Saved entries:
---*---

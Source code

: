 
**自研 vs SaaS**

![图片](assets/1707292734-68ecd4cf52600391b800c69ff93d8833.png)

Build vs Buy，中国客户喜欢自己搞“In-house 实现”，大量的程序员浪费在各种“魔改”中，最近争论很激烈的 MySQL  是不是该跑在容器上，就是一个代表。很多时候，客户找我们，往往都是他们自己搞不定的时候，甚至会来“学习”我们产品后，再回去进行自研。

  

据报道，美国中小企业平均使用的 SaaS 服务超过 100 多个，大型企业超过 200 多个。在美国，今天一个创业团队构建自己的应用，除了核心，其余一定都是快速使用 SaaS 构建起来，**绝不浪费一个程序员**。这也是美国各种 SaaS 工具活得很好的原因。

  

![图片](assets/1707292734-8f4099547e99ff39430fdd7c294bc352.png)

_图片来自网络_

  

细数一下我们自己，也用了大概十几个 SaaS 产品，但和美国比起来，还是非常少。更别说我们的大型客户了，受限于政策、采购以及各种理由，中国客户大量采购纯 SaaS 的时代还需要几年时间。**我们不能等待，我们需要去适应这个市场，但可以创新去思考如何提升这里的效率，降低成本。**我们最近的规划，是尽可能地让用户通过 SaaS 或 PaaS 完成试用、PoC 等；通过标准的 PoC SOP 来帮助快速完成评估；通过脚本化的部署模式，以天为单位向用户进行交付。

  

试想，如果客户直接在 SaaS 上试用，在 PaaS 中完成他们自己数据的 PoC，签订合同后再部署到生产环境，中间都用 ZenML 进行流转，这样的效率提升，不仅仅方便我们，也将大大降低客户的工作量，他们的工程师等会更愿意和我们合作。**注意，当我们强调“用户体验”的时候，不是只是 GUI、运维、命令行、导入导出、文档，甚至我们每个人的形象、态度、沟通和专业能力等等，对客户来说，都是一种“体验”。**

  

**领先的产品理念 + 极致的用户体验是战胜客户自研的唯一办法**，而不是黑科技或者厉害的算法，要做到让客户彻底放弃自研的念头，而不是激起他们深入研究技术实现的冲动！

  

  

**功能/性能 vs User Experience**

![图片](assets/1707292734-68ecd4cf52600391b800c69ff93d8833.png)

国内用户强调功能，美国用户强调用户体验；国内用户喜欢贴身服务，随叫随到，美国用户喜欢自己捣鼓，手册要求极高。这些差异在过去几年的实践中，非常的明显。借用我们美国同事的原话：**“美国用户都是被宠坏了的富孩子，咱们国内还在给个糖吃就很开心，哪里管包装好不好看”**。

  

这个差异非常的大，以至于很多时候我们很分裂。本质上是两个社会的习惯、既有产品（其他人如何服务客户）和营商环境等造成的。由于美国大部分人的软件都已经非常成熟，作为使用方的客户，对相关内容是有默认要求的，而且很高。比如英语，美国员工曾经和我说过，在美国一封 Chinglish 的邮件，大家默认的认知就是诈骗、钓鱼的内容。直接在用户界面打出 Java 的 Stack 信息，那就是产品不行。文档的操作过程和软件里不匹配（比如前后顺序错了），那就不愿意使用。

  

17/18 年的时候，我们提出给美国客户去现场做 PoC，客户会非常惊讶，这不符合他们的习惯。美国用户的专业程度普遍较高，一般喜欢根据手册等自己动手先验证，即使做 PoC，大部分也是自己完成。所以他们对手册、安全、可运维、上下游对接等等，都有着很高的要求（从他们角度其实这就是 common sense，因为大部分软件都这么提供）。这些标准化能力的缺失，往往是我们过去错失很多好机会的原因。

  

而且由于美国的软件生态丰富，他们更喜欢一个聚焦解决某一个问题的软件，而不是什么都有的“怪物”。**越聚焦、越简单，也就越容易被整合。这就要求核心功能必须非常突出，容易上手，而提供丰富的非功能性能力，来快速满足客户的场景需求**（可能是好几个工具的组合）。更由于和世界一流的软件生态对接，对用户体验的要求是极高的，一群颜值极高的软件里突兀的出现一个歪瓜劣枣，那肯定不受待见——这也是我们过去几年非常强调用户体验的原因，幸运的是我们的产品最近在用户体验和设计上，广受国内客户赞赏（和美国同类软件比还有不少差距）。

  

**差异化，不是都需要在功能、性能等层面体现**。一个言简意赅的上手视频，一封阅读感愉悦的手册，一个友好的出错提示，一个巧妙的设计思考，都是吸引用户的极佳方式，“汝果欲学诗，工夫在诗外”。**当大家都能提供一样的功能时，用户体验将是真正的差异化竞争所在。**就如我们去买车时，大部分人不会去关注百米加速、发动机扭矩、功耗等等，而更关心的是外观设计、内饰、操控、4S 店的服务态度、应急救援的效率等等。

---*---

§ EXERCISE OBJECTIVE: With the string "PaaS" as the key, filter the data above and show the lines that match.

§ TASK RESPONSE:
细数一下我们自己，也用了大概十几个 SaaS 产品，但和美国比起来，还是非常少。更别说我们的大型客户了，受限于政策、采购以及各种理由，中国客户大量采购纯 SaaS 的时代还需要几年时间。**我们不能等待，我们需要去适应这个市场，但可以创新去思考如何提升这里的效率，降低成本。**我们最近的规划，是尽可能地让用户通过 SaaS 或 PaaS 完成试用、PoC 等；通过标准的 PoC SOP 来帮助快速完成评估；通过脚本化的部署模式，以天为单位向用户进行交付。
试想，如果客户直接在 SaaS 上试用，在 PaaS 中完成他们自己数据的 PoC，签订合同后再部署到生产环境，中间都用 ZenML 进行流转，这样的效率提升，不仅仅方便我们，也将大大降低客户的工作量，他们的工程师等会更愿意和我们合作。**注意，当我们强调“用户体验”的时候，不是只是 GUI、运维、命令行、导入导出、文档，甚至我们每个人的形象、态度、沟通和专业能力等等，对客户来说，都是一种“体验”。**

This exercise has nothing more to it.